Note the West and East points of the drawing room, seen from the point of view of a visitor standing at the front door entrance, looking across the room into
the kitchen. Since every room of the hobbit hole is considered from it's own doorway, we observe this busy little room as an energy hive unto itself. The far point pulls the eye into the room beyond the fireplace. The furniture arrangement is managed to encourage a visitor  to pass through
the mid-section of this room, straight to the well stocked kitchen.  Nonetheless, there is plenty of energy at work because this room takes in and expends fuel [energy as a pure, undedicated raw material] on both sides of the main traffic lane, along each wall. We observe most external fuel  represented by two windows set in the West wall, balanced by the hearth opposite them, where fuel [wood, leaves, etc.] is collected and burned.

The window to the West of the center of the room is "full of energy" - there is a healthy garden and a road just beyond it, not to mention a fabulous view past that, fully enlarged at the
Baggins Party page.
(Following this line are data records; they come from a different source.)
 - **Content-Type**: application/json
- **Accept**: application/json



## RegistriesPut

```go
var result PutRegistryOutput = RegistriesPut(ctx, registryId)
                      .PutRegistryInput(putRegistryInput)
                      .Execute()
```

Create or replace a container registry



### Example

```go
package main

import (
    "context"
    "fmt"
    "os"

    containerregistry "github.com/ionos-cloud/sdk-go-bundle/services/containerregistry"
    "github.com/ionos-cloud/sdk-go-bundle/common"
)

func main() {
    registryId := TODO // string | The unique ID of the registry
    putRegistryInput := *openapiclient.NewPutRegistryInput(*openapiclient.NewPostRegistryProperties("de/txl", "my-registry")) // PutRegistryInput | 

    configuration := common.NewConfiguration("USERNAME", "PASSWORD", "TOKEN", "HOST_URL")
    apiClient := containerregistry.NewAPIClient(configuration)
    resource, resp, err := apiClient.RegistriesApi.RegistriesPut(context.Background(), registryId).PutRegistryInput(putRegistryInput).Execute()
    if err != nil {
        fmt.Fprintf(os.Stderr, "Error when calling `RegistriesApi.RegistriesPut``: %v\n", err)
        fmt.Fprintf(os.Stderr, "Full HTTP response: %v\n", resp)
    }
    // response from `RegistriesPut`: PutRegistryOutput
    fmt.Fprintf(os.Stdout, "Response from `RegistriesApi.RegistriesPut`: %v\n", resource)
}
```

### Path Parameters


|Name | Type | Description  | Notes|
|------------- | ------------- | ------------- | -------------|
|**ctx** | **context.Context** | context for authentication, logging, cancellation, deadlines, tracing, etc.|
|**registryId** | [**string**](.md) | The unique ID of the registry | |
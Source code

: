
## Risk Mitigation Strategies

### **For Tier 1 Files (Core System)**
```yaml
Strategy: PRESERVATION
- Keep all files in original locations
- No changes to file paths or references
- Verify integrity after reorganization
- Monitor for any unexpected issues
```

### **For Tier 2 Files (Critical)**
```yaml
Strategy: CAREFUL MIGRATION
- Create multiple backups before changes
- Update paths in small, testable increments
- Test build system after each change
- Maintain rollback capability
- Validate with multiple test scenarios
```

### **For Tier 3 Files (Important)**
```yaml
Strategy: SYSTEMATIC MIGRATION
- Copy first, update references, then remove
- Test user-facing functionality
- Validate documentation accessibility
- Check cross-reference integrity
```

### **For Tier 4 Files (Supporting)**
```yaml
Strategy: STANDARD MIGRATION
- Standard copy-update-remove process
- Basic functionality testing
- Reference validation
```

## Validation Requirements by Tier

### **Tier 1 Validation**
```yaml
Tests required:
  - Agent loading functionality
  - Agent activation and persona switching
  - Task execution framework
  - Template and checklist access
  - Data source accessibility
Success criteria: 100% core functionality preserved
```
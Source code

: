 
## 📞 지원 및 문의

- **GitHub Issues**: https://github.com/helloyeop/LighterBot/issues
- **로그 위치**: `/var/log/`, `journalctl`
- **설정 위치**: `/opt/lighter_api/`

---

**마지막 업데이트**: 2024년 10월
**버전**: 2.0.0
The Western point
is also used as a door late on the evening of the big party, after Bilbo dramatically bids farewell to all his friends by disappearing right before their eyes. The Baggins gardner, Samwise Gamgee, eavesdrops while Gandalf the Grey and Frodo organize their plan for the disposition of the One Ring. Gandalf hears something outside and swiftly reaches through the open window, lifts Sam up, and pulls him into the room. The old saying,  "a better door than a window," may hold some meaning for Sam.

The Western "door" can serve a mystic purpose. It may 'open' the way, unite opposites, or address subtle energy at an other worldly level. It helps determine the core partnership in this story, the friendship shared by Frodo and Sam. We know, from a previous look through this cozy room, maps of the Lonely Mountain and sketches of Middle-earth [yet unexplored] are stockpiled in the SW area of this room, just south of the window, near the table where they are easy to find. We surmise these papers are  probabaly for inclusion in Bilbo's ongoing book or to jog his memory and verify subtle, finer details that concern language variation. This area of Bag End  rests neatly between the part of the room where we expect to find Bilbo's resources and reference material [exact SW corner], and his "door to the unknown," where the Western  window is located.


The mantle and fire on the East wall help move the story of the One Ring along. Bilbo's strength of character is suggested by the portraits of his upright parents, Bungo and Belladonna. We watch Bilbo struggle as he places
the envelope with the Ring above the fire... does he actually put the envelope on the mantle for Frodo before he heads off to
Rivendell? When the Ring is later recovered by Frodo, from a hiding place, Gandalf throws the envelope into the fire [symbol of the forge], withdraws the Ring, and asks Frodo what he can see. The spirit of
the "West" is consistently by Tolkien, and reinforced with this simple ritual. The magic moment is summoned
as Bilbo moves to the "West" part of the room and reads the words on the band. The Hobbit represents childlike innocence in this scene, directly in contact with adventure, danger, and all the fantastic experiences ahead of him -  the silver waters, white swan ships, and later, a far country to be  prompted into a waking mind.


This East wall fireplace has the same "warm"
impact in the design of
Hogwarts School, in
the  Harry Potter series. Gryffindor common
room deposits the fireplace [Christmas Tree
and gifts for the holiday season] in the same
place as Bag End. On Christmas morning,
Harry opens a gift from an annonymous
benefactor placed "under the tree" by the
Eastern wall. The cloak of invisibility - very
rare indeed - is able to grant many of the
same benefits as the One Ring. There is a
sympathetic chord between a hiding cape
gift and the Ring of Power that leads the Fellowship of the Ring on the great journey that will end with the destruction of the Dark Lord. The Fellowhip is destined to meet in
Rivendell and rest in golden Lothlorien.










* Dowser note:   apparations tend to materialize in the center of a room
and along the Western wall [often  wires enter from outside.]